A Secret Records lançou o disco em setembro de 1982, mas faliu logo em seguida, deixando a banda a ver navios.

No entanto, uma grande gravadora se interessou por ela.

A apresentação televisiva que começou tudo

Em uma última tentativa de conseguir um contrato de gravação, o Twisted Sister topou se apresentar no “The Tube”, um popular programa de rock da TV inglesa. Vitrine para muitas bandas emergentes dos anos 1980, o “The Tube” durou cinco temporadas (1982-1987) e teve entre seus apresentadores o pianista e band leader Jools Holland.

Vista por 14 milhões de pessoas, a performance televisionada em 17 de dezembro de 1982 seria um divisor de águas para a banda, conforme Dee Snider relata na autobiografia “Shut Up and Give Me the Mic” (Gallery Books, 2013):

“Nós estávamos tocando ‘It’s Only Rock ‘n’ Roll’ [dos Rolling Stones], e quando chegamos na parte em que o público participava no meio da música, revelei nossas armas secretas. A espera no bar, como se estivessem lá por acaso, Lemmy Kilmister e Brian Robertson [do Motörhead] invadiram o palco sob uma enorme ovação.”

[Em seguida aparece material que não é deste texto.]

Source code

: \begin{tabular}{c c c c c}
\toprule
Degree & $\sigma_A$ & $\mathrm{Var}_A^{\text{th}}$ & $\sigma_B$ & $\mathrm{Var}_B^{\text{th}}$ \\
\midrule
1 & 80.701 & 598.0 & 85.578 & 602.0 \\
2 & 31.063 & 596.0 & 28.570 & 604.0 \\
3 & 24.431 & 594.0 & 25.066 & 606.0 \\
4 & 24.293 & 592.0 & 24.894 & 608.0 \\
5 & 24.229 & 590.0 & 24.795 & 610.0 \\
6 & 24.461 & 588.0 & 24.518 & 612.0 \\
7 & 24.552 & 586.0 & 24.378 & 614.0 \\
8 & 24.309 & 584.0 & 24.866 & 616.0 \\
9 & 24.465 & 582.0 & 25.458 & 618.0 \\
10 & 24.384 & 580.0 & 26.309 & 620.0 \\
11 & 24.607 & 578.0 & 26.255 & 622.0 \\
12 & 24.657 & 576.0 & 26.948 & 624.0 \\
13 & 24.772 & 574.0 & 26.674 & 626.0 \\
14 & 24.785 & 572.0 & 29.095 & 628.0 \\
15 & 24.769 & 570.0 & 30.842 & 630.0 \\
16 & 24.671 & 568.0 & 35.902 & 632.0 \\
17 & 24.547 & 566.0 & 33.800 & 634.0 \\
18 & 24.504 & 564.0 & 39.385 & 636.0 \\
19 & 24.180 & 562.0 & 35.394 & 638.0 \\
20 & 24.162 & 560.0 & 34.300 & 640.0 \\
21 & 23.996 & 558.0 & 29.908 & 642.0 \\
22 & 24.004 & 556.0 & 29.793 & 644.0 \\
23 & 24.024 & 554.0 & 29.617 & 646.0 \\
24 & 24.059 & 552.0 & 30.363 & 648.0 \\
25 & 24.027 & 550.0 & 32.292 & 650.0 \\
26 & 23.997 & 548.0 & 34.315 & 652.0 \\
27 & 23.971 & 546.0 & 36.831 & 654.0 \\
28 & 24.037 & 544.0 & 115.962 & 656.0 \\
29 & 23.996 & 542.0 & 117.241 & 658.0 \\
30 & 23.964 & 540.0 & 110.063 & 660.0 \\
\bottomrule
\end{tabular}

Muita gente adorou, mas ainda não era o suficiente para Dee, que conta que um terço inteiro dos presentes não estava dando muita bola. Sem aviso prévio para a banda, a direção do programa ou a equipe técnica, ele decidiu fazer seu movimento surpresa:

“Observei que nem todos no estúdio estavam se empolgando, e se não estavam, como eu poderia esperar que as pessoas sentadas em suas casas assistindo pela TV estivessem? Ciente do desprezo que havia pelas bandas que usavam maquiagem naquela época, perguntei se eles não estavam se empolgando por causa da minha maquiagem. Parti para o ataque. Disse a eles que lhes daria um presente de Natal antecipado se eles nos dessem a empolgação deles em troca. Sinalizei para meu roadie trazer removedor de maquiagem e uma toalha. Disse à plateia que, se a maquiagem era o problema, era hora de tirá-la.”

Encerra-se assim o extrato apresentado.